> Task prompt:
Go through the entries below and print, exactly, the lines starting at the one with "Once this flow" and ending at the one with "# The Web Application", keeping both ends and no others.

(Collected data entries)
————————

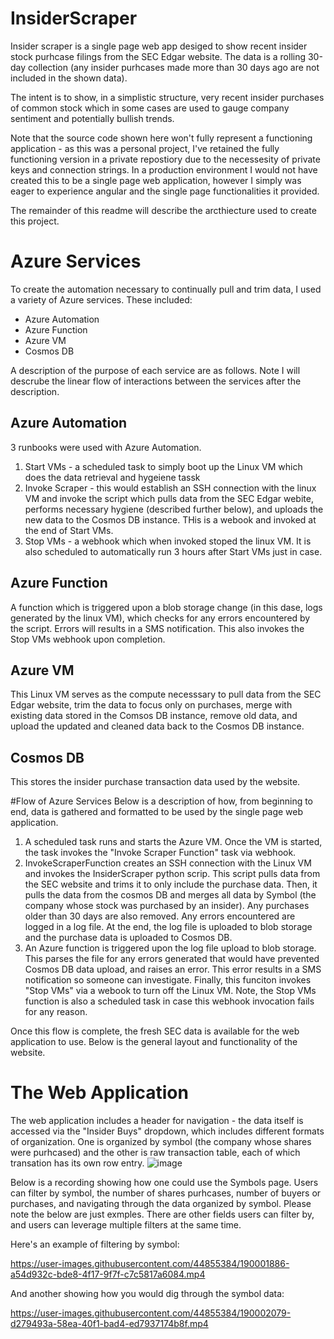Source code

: # InsiderScraper

Insider scraper is a single page web app desiged to show recent insider stock purhcase filings from the SEC Edgar website. The data is a rolling 30-day collection (any insider purhcases made more than 30 days ago are not included in the shown data). 

The intent is to show, in a simplistic structure, very recent insider purchases of common stock which in some cases are used to gauge company sentiment and potentially bullish trends. 

Note that the source code shown here won't fully represent a functioning application - as this was a personal project, I've retained the fully functioning version in a private repostiory due to the necessesity of private keys and connection strings. In a production environment I would not have created this to be a single page web application, however I simply was eager to experience angular and the single page functionalities it provided.

The remainder of this readme will describe the arcthiecture used to create this project. 

# Azure Services
To create the automation necessary to continually pull and trim data, I used a variety of Azure services. These included:

- Azure Automation
- Azure Function
- Azure VM
- Cosmos DB

A description of the purpose of each service are as follows. Note I will descrube the linear flow of interactions between the services after the description.

## Azure Automation
3 runbooks were used with Azure Automation. 

1. Start VMs - a scheduled task to simply boot up the Linux VM which does the data retrieval and hygeiene tassk
2. Invoke Scraper - this would establish an SSH connection with the linux VM and invoke the script which pulls data from the SEC Edgar webite, performs necessary hygiene (described further below), and uploads the new data to the Cosmos DB instance. THis is a webook and invoked at the end of Start VMs.
3. Stop VMs - a webhook which when invoked stoped the linux VM. It is also scheduled to automatically run 3 hours after Start VMs just in case. 


## Azure Function
A function which is triggered upon a blob storage change (in this dase, logs generated by the linux VM), which checks for any errors encountered by the script. Errors will results in a SMS notification. This also invokes the Stop VMs webhook upon completion.

## Azure VM
This Linux VM serves as the compute necesssary to pull data from the SEC Edgar website, trim the data to focus only on purchases, merge with existing data stored in the Comsos DB instance, remove old data, and  upload the updated and cleaned data back to the Cosmos DB instance.

## Cosmos DB
This stores the insider purchase transaction data used by the website.

#Flow of Azure Services
Below is a description of how, from beginning to end, data is gathered and formatted to be used by the single page web application.

1. A scheduled task runs and starts the Azure VM. Once the VM is started, the task invokes the "Invoke Scraper Function" task via webhook.
2. InvokeScraperFunction creates an SSH connection with the Linux VM and invokes the InsiderScraper python scrip. This script pulls data from the SEC website and trims it to only include the purchase data. Then, it pulls the data from the cosmos DB and merges all data by Symbol (the company whose stock was purchased by an insider). Any purchases older than 30 days are also removed. Any errors encountered are logged in a log file. At the end, the log file is uploaded to blob storage and the purchase data is uploaded to Cosmos DB.
3. An Azure function is triggered upon the log file upload to blob storage. This parses the file for any errors generated that would have prevented Cosmos DB data upload, and raises an error. This error results in a SMS notification so someone can investigate. Finally, this funciton invokes "Stop VMs" via a webook to turn off the Linux VM. Note, the Stop VMs function is also a scheduled task in case this webhook invocation fails for any reason.

Once this flow is complete, the fresh SEC data is available for the web application to use. Below is the general layout and functionality of the website.

# The Web Application

The web application includes a header for navigation - the data itself is accessed via the "Insider Buys" dropdown, which includes different formats of organization. One is organized by symbol (the company whose shares were purhcased) and the other is raw transaction table, each of which transation has its own row entry.
![image](https://user-images.githubusercontent.com/44855384/190000250-b0e17042-5e4e-4d3e-97a7-7200902669ba.png)

Below is a recording showing how one could use the Symbols page. Users can filter by symbol, the number of shares purhcases, number of buyers or purchases, and navigating through the data organized by symbol. Please note the below are just exmples. There are other fields users can filter by, and users can leverage multiple filters at the same time.


Here's an example of filtering by symbol:

https://user-images.githubusercontent.com/44855384/190001886-a54d932c-bde8-4f17-9f7f-c7c5817a6084.mp4


And another showing how you would dig through the symbol data:

https://user-images.githubusercontent.com/44855384/190002079-d279493a-58ea-40f1-bad4-ed7937174b8f.mp4







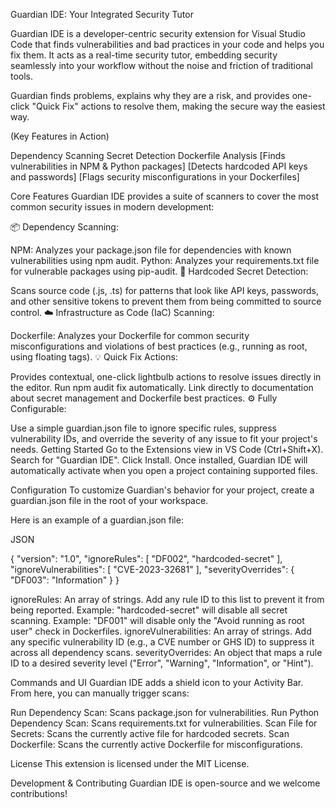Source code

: Guardian IDE: Your Integrated Security Tutor


Guardian IDE is a developer-centric security extension for Visual Studio Code that finds vulnerabilities and bad practices in your code and helps you fix them. It acts as a real-time security tutor, embedding security seamlessly into your workflow without the noise and friction of traditional tools.

Guardian finds problems, explains why they are a risk, and provides one-click "Quick Fix" actions to resolve them, making the secure way the easiest way.

(Key Features in Action)

Dependency Scanning	Secret Detection	Dockerfile Analysis
[Finds vulnerabilities in NPM & Python packages]	[Detects hardcoded API keys and passwords]	[Flags security misconfigurations in your Dockerfiles]


Core Features
Guardian IDE provides a suite of scanners to cover the most common security issues in modern development:

📦 Dependency Scanning:

NPM: Analyzes your package.json file for dependencies with known vulnerabilities using npm audit.
Python: Analyzes your requirements.txt file for vulnerable packages using pip-audit.
🔑 Hardcoded Secret Detection:

Scans source code (.js, .ts) for patterns that look like API keys, passwords, and other sensitive tokens to prevent them from being committed to source control.
☁️ Infrastructure as Code (IaC) Scanning:

Dockerfile: Analyzes your Dockerfile for common security misconfigurations and violations of best practices (e.g., running as root, using floating tags).
💡 Quick Fix Actions:

Provides contextual, one-click lightbulb actions to resolve issues directly in the editor.
Run npm audit fix automatically.
Link directly to documentation about secret management and Dockerfile best practices.
⚙️ Fully Configurable:

Use a simple guardian.json file to ignore specific rules, suppress vulnerability IDs, and override the severity of any issue to fit your project's needs.
Getting Started
Go to the Extensions view in VS Code (Ctrl+Shift+X).
Search for "Guardian IDE".
Click Install.
Once installed, Guardian IDE will automatically activate when you open a project containing supported files.

Configuration
To customize Guardian's behavior for your project, create a guardian.json file in the root of your workspace.

Here is an example of a guardian.json file:

JSON

{
  "version": "1.0",
  "ignoreRules": [
    "DF002",
    "hardcoded-secret"
  ],
  "ignoreVulnerabilities": [
    "CVE-2023-32681"
  ],
  "severityOverrides": {
    "DF003": "Information"
  }
}


ignoreRules: An array of strings. Add any rule ID to this list to prevent it from being reported.
Example: "hardcoded-secret" will disable all secret scanning.
Example: "DF001" will disable only the "Avoid running as root user" check in Dockerfiles.
ignoreVulnerabilities: An array of strings. Add any specific vulnerability ID (e.g., a CVE number or GHS ID) to suppress it across all dependency scans.
severityOverrides: An object that maps a rule ID to a desired severity level ("Error", "Warning", "Information", or "Hint").

Commands and UI
Guardian IDE adds a shield icon to your Activity Bar. From here, you can manually trigger scans:

Run Dependency Scan: Scans package.json for vulnerabilities.
Run Python Dependency Scan: Scans requirements.txt for vulnerabilities.
Scan File for Secrets: Scans the currently active file for hardcoded secrets.
Scan Dockerfile: Scans the currently active Dockerfile for misconfigurations.


License
This extension is licensed under the MIT License.

Development & Contributing
Guardian IDE is open-source and we welcome contributions! 
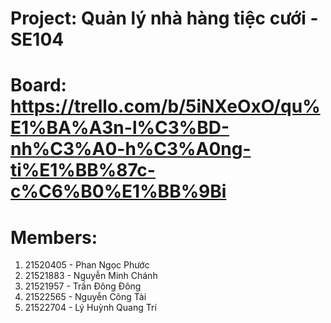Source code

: # Project: Quản lý nhà hàng tiệc cưới - SE104
# Board: https://trello.com/b/5iNXeOxO/qu%E1%BA%A3n-l%C3%BD-nh%C3%A0-h%C3%A0ng-ti%E1%BB%87c-c%C6%B0%E1%BB%9Bi
# Members:
1. 21520405 - Phan Ngọc Phước 
2. 21521883 - Nguyễn Minh Chánh
3. 21521957 - Trần Đông Đông
4. 21522565 - Nguyễn Công Tài
5. 21522704 - Lý Huỳnh Quang Trí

————————

> Response:
Once this flow is complete, the fresh SEC data is available for the web application to use. Below is the general layout and functionality of the website.

# The Web Application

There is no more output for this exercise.